Belum puas, George menunggu lebih banyak datang. Tombak mereka mulai melukainya. Senjata bergerigi itu menarik dan mengupas kulitnya, membuat si pria berdarah, tapi tidak menyerah.

Sang pria dikerumuni begitu banyak, sementara sisanya berusaha mencapai Quinn dan kawan-kawan dengan sia-sia. Hanya mampu menabrak halangan tak kasat mata ciptaan Quinn, mereka semua dipaksa menghadapi si pria perkasa.

Quinn dan Robin menonton tanpa senyuman, dikontras oleh Lucy yang bertepuk tangan pelan seakan begitu percaya bahwa sang ayah akan menang di antara serangan ratusan prajurit berkuda yang bukan lagi manusia.

Tidak bisa lagi melihat si pria di antara kerumunan pasukan berkuda musuh, Quinn membuat keputusan. Dia menggerakkan tangannya, merapal mantra lama, dan memaksa semesta tunduk pada keinginannya.

Sebuah bola api raksasa tercipta, dia tembakkan langsung ke arah kerumunan itu.

“George!” Quinn memanggil memperingatkan, membuat George berbalik. Sang pria menatap bola api itu di mata tapi tidak menghindar, dimakan ledakan besar yang menghancurkan semua pengendara kuda yang mengelilinginya.

George sendiri masih berdiri, berbau gosong dengan rambut yang sedikit terbakar, tapi tidak kehilangan senyuman. Tidak ada lagi pengendara kuda musuh yang berdiri, membuat tentara seberang menembakkan anak panah kedua.

Quinn kembali menggerakkan tangannya, memaksa angin untuk jatuh ke dalam inginnya dan melindungi mereka bertiga. Sang penyihir memutuskan untuk mengetes teori yang muncul di kepalanya setelah melihat George selamat dari bola apinya.

Melihat dirinya tidak dilindungi, George hanya tersenyum lebar menantikan rasa sakit yang menyegarkan. Tangan kirinya dia gunakan untuk menahan anak panah yang akan membuat dia buta.

Sisa dari tubuhnya yang setengah telanjang dia biarkan, merasakan darah segar dan luka baru di setiap tempat, membuat dia terbangun dari bosan dan menjadi semakin bersemangat.

Kakinya menapak tanah kuat, “Lagi.” Maju selangkah menantang musuh yang mulai bergerak sesuai perintah komandan mereka yang masih menonton George dengan mata yang bosan.

Tentara biasa mereka mulai maju, dengan pasukan bertombak dan perisai berada paling depan berusaha mengusir George mundur dengan menodongkan senjata mereka ke depan.

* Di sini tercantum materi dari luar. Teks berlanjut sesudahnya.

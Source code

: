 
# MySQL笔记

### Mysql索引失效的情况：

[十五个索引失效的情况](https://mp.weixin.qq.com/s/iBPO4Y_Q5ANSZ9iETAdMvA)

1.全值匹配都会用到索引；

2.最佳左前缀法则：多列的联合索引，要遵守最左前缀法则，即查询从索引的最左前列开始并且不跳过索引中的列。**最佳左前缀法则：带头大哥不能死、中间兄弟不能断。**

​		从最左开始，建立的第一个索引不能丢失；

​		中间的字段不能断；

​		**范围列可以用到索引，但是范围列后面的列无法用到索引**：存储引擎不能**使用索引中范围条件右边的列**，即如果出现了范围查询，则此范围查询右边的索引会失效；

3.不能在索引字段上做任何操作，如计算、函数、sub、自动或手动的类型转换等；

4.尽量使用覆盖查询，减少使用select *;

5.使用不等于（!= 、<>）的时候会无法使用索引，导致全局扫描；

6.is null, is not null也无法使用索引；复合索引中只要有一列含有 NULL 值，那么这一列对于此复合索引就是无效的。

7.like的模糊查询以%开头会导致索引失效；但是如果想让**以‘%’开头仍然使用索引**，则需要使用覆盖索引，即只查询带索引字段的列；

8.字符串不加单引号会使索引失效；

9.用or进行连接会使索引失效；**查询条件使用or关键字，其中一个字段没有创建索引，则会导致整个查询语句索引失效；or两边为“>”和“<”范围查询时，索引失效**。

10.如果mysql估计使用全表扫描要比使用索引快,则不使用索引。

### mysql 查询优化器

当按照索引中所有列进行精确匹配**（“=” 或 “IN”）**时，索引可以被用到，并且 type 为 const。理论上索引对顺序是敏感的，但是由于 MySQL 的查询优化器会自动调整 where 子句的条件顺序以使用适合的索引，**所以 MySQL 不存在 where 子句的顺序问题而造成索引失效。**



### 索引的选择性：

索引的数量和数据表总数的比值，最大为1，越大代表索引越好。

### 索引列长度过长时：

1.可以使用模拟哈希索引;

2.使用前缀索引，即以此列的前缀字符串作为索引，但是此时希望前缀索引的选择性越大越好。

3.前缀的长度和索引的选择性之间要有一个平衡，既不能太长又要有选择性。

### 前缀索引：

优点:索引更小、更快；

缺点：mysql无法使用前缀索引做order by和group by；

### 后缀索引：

Di belakang mereka adalah prajurit yang membawa pedang dan perisai, sementara di atas kepala para prajurit itu merupakan makhluk-makhluk dengan wujud menjijikkan yang bisa terbang dan membawa belati di tangan.

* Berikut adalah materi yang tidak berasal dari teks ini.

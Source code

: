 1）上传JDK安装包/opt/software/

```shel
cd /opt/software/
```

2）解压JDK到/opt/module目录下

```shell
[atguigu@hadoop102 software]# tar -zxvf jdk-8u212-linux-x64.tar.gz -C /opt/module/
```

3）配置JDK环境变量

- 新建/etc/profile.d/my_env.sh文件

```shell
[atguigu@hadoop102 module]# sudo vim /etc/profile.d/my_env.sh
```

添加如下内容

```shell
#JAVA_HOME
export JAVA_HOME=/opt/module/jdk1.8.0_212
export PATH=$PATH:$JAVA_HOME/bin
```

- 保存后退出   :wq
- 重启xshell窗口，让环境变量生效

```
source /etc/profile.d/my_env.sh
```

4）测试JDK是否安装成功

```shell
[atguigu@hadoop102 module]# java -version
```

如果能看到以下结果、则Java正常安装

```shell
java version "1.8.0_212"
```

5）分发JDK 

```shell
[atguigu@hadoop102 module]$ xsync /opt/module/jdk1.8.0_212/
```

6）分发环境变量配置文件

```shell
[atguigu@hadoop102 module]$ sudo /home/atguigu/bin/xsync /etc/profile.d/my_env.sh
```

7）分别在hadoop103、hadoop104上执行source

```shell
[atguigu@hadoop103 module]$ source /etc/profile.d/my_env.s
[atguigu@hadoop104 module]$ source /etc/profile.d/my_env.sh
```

Robin memperhatikan George berdiri diam dengan santainya, perlahan mengerti bagaimana sang pria bisa mendapatkan julukannya di antara orang-orang.

Mengingat kembali dua hari latihannya dengan sang pria, Robin juga menjadi paham akan tujuan dari mereka semua. Mulai mengerti prinsip maskulinitas yang George bawa.